Hunta
Dictionnaire Anglo-Saxon de Bosworth & Toller - hunta
Selon le Dictionnaire Anglo-Saxon :
an;
- hunta
- m. A hunter :-- Hunta venator, Ælfc. Gr. 36; Som. 38, 43; Wrt. Voc. 73, 43. Ǽnne cræft ic cann. Hunta ic eom unam artem scio. Venator sum, Coll. Monast. Th. 21, 1-6: 22, 27. Wé lǽraþ ðæt preóst ne beó hunta ne hafecere we enjoin that a priest be not a hunter nor a hawker [cf.
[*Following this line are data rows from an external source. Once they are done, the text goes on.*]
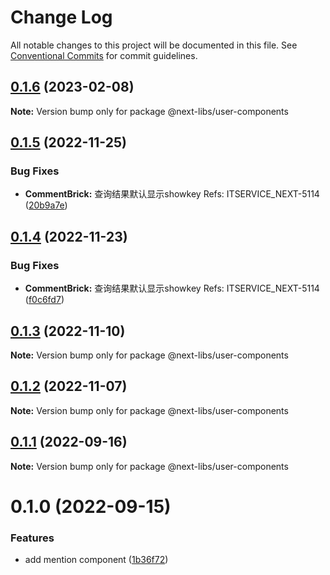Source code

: # Change Log

All notable changes to this project will be documented in this file.
See [Conventional Commits](https://conventionalcommits.org) for commit guidelines.

## [0.1.6](https://github.com/easyops-cn/next-libs/compare/@next-libs/user-components@0.1.5...@next-libs/user-components@0.1.6) (2023-02-08)

**Note:** Version bump only for package @next-libs/user-components





## [0.1.5](https://github.com/easyops-cn/next-libs/compare/@next-libs/user-components@0.1.4...@next-libs/user-components@0.1.5) (2022-11-25)


### Bug Fixes

* **CommentBrick:** 查询结果默认显示showkey  Refs: ITSERVICE_NEXT-5114 ([20b9a7e](https://github.com/easyops-cn/next-libs/commit/20b9a7e1de41cb0284503cce023173b8f2903180))





## [0.1.4](https://github.com/easyops-cn/next-libs/compare/@next-libs/user-components@0.1.3...@next-libs/user-components@0.1.4) (2022-11-23)


### Bug Fixes

* **CommentBrick:** 查询结果默认显示showkey  Refs: ITSERVICE_NEXT-5114 ([f0c6fd7](https://github.com/easyops-cn/next-libs/commit/f0c6fd7747d8495d583fae46733bf90c232fe347))





## [0.1.3](https://github.com/easyops-cn/next-libs/compare/@next-libs/user-components@0.1.2...@next-libs/user-components@0.1.3) (2022-11-10)

**Note:** Version bump only for package @next-libs/user-components





## [0.1.2](https://github.com/easyops-cn/next-libs/compare/@next-libs/user-components@0.1.1...@next-libs/user-components@0.1.2) (2022-11-07)

**Note:** Version bump only for package @next-libs/user-components





## [0.1.1](https://github.com/easyops-cn/next-libs/compare/@next-libs/user-components@0.1.0...@next-libs/user-components@0.1.1) (2022-09-16)

**Note:** Version bump only for package @next-libs/user-components





# 0.1.0 (2022-09-15)


### Features

* add mention component ([1b36f72](https://github.com/easyops-cn/next-libs/commit/1b36f721e2a05b463fed65891d6ca805191540a7))
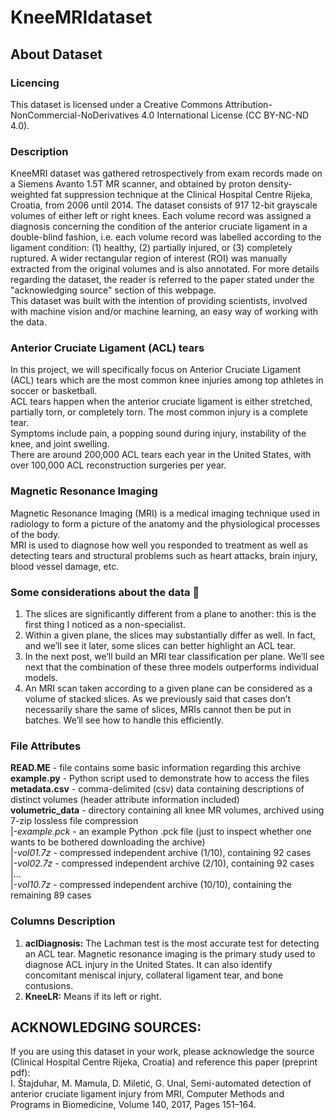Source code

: # KneeMRIdataset

## About Dataset

### Licencing

This dataset is licensed under a Creative Commons Attribution-NonCommercial-NoDerivatives 4.0 International License (CC BY-NC-ND 4.0).

### Description

KneeMRI dataset was gathered retrospectively from exam records made on a Siemens Avanto 1.5T MR scanner, and obtained by proton density-weighted fat suppression technique at the Clinical Hospital Centre Rijeka, Croatia, from 2006 until 2014. The dataset consists of 917 12-bit grayscale volumes of either left or right knees. Each volume record was assigned a diagnosis concerning the condition of the anterior cruciate ligament in a double-blind fashion, i.e. each volume record was labelled according to the ligament condition: (1) healthy, (2) partially injured, or (3) completely ruptured. A wider rectangular region of interest (ROI) was manually extracted from the original volumes and is also annotated. For more details regarding the dataset, the reader is referred to the paper stated under the "acknowledging source" section of this webpage.  
This dataset was built with the intention of providing scientists, involved with machine vision and/or machine learning, an easy way of working with the data.

### Anterior Cruciate Ligament (ACL) tears

In this project, we will specifically focus on Anterior Cruciate Ligament (ACL) tears which are the most common knee injuries among top athletes in soccer or basketball.  
ACL tears happen when the anterior cruciate ligament is either stretched, partially torn, or completely torn. The most common injury is a complete tear.  
Symptoms include pain, a popping sound during injury, instability of the knee, and joint swelling.  
There are around 200,000 ACL tears each year in the United States, with over 100,000 ACL reconstruction surgeries per year.

### Magnetic Resonance Imaging

Magnetic Resonance Imaging (MRI) is a medical imaging technique used in radiology to form a picture of the anatomy and the physiological processes of the body.  
MRI is used to diagnose how well you responded to treatment as well as detecting tears and structural problems such as heart attacks, brain injury, blood vessel damage, etc.

### Some considerations about the data 🤔

1.  The slices are significantly different from a plane to another: this is the first thing I noticed as a non-specialist.
2.  Within a given plane, the slices may substantially differ as well. In fact, and we’ll see it later, some slices can better highlight an ACL tear.
3.  In the next post, we’ll build an MRI tear classification per plane. We’ll see next that the combination of these three models outperforms individual models.
4.  An MRI scan taken according to a given plane can be considered as a volume of stacked slices. As we previously said that cases don’t necessarily share the same of slices, MRIs cannot then be put in batches. We’ll see how to handle this efficiently.

### File Attributes

**READ.ME** - file contains some basic information regarding this archive  
**example.py** - Python script used to demonstrate how to access the files  
**metadata.csv** - comma-delimited (csv) data containing descriptions of distinct volumes (header attribute information included)  
**volumetric\_data** - directory containing all knee MR volumes, archived using 7-zip lossless file compression  
|-_example.pck_ - an example Python .pck file (just to inspect whether one wants to be bothered downloading the archive)  
|-_vol01.7z_ - compressed independent archive (1/10), containing 92 cases  
|-_vol02.7z_ - compressed independent archive (2/10), containing 92 cases  
|…  
|-_vol10.7z_ - compressed independent archive (10/10), containing the remaining 89 cases

### Columns Description

1.  **aclDiagnosis:** The Lachman test is the most accurate test for detecting an ACL tear. Magnetic resonance imaging is the primary study used to diagnose ACL injury in the United States. It can also identify concomitant meniscal injury, collateral ligament tear, and bone contusions.
2.  **KneeLR:** Means if its left or right.

## ACKNOWLEDGING SOURCES:

If you are using this dataset in your work, please acknowledge the source (Clinical Hospital Centre Rijeka, Croatia) and reference this paper (preprint pdf):  
I. Štajduhar, M. Mamula, D. Miletić, G. Unal, Semi-automated detection of anterior cruciate ligament injury from MRI, Computer Methods and Programs in Biomedicine, Volume 140, 2017, Pages 151–164.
Chaucer's Monk: 'He ȝaf nat of that text a pulled hen, That seith, that hunters been noon holy men'], L. Edg. C. 64; Th. ii. 258, 7. Eal wéste búton ðǽr huntan gewícodon oððe fisceras, Ors. 1, 1; Swt. 17, 29. Wéste land bútan fiscerum and fugelerum and huntum, Swt. 17, 26. Bethsaida is gereht domus venatorum ðæt is huntena hús, Shrn. 78, 9. [Ðá són ðǽræfter ða sǽgon and hérdon fela men feole huntes hunten. Ða huntes wǽron swarte and micele and ládlíce, Chr. 1127; Erl. 256, 28. Laym. hunte; pl. hunten: Orm. hunnte: Chauc. hunte.]